Upset Hindus are urging Weed (California) based Mount Shasta Brewing Company to apologize and not use Hindu deity Lord Ganesha’s image on its Mountain High IPA beer, calling it highly inappropriate.
Distinguished Hindu statesman Rajan Zed, in a statement in Nevada today, said that inappropriate usage of sacred Hindu deities or concepts or symbols or icons for commercial or other agenda was not okay as it hurt the devotees.
Zed, who is president of Universal Society of Hinduism, indicated that Lord Ganesha was highly revered in Hinduism and he was meant to be worshipped in temples or home shrines and not to be used in selling beer. Moreover, linking a deity with an alcoholic beverage was very disrespectful, Zed added.
Breweries should not be in the business of religious appropriation, sacrilege, and ridiculing entire communities. It was deeply trivializing of immensely venerated Hindu deity Lord Ganesha to be portrayed on a beer label, Rajan Zed emphasized.
Hinduism was the oldest and third largest religion of the world with about 1.2 billion adherents and a rich philosophical thought and it should not be taken frivolously. Symbols of any faith, larger or smaller, should not be mishandled; Zed noted.
Hindus were for free artistic expression and speech as much as anybody else if not more. But faith was something sacred and attempts at trivializing it hurt the followers, Rajan Zed added.
In Hinduism, Lord Ganesha is worshipped as god of wisdom and remover of obstacles and is invoked before the beginning of any major undertaking.
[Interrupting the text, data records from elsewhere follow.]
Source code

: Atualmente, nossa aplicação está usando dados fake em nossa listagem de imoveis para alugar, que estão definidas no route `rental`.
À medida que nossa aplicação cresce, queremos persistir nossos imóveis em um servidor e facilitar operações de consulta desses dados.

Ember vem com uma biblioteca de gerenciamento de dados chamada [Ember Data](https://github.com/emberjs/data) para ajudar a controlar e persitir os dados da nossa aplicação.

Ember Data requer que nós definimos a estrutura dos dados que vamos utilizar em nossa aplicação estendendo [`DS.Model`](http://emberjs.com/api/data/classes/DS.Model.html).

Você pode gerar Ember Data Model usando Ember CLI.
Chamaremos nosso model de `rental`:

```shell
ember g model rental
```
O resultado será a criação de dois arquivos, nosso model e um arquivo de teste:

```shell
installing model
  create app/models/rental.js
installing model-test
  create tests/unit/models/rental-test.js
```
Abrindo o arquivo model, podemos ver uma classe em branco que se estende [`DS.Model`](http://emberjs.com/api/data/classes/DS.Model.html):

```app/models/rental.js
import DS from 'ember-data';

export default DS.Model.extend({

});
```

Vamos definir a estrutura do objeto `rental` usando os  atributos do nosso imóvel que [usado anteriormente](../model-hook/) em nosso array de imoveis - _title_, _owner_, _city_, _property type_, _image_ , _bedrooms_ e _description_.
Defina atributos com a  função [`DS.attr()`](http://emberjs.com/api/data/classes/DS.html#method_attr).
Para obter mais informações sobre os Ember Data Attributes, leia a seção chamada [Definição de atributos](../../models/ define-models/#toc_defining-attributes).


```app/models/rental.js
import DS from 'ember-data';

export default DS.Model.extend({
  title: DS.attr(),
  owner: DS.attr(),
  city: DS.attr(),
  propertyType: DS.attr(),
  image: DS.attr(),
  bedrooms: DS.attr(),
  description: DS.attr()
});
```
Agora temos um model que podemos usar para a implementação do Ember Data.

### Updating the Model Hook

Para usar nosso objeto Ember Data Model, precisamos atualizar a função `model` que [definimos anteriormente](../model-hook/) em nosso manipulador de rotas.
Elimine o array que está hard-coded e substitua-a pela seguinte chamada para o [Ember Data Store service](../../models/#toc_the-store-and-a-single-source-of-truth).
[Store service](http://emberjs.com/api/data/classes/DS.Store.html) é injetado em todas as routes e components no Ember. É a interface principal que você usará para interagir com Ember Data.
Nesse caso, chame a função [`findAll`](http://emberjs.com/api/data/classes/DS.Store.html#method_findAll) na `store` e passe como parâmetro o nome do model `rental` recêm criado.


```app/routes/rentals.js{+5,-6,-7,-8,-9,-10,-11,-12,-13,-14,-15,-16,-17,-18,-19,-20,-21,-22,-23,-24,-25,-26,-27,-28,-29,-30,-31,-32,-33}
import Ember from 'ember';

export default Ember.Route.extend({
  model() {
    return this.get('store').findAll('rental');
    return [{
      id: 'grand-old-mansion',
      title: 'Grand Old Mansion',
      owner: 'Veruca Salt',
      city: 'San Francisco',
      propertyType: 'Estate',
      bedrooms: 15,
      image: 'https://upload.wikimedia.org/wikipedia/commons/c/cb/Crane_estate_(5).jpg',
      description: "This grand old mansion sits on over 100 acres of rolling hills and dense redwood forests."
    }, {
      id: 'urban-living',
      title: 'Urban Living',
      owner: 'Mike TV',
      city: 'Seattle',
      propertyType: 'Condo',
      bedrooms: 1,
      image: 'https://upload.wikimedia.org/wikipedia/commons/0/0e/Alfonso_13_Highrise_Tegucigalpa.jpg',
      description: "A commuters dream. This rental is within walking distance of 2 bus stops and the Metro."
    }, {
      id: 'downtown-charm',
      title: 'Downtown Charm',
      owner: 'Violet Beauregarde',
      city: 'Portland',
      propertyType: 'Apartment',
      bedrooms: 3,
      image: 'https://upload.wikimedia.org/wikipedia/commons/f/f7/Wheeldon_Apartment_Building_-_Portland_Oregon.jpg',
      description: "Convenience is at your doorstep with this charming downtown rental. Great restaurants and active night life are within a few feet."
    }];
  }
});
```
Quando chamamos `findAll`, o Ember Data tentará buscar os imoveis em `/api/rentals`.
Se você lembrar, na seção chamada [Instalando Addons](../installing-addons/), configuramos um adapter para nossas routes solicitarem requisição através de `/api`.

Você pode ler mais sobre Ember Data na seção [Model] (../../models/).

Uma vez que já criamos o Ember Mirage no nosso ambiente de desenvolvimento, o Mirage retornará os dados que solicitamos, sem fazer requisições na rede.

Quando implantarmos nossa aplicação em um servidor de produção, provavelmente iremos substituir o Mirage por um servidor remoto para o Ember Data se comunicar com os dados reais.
Mt. Shasta Brewing Co., the microbrewery which started producing bottled beer in 2005, claims: “Our beers guarantee to please your palate”. Mountain High IPA (62.1 IBU – 7% ABV) is described as “deep golden, mild and malty”. A blog posted on the microbrewery website about this beer label mentions Ganesha, describing him as “a Hindu God” and “lord of success”.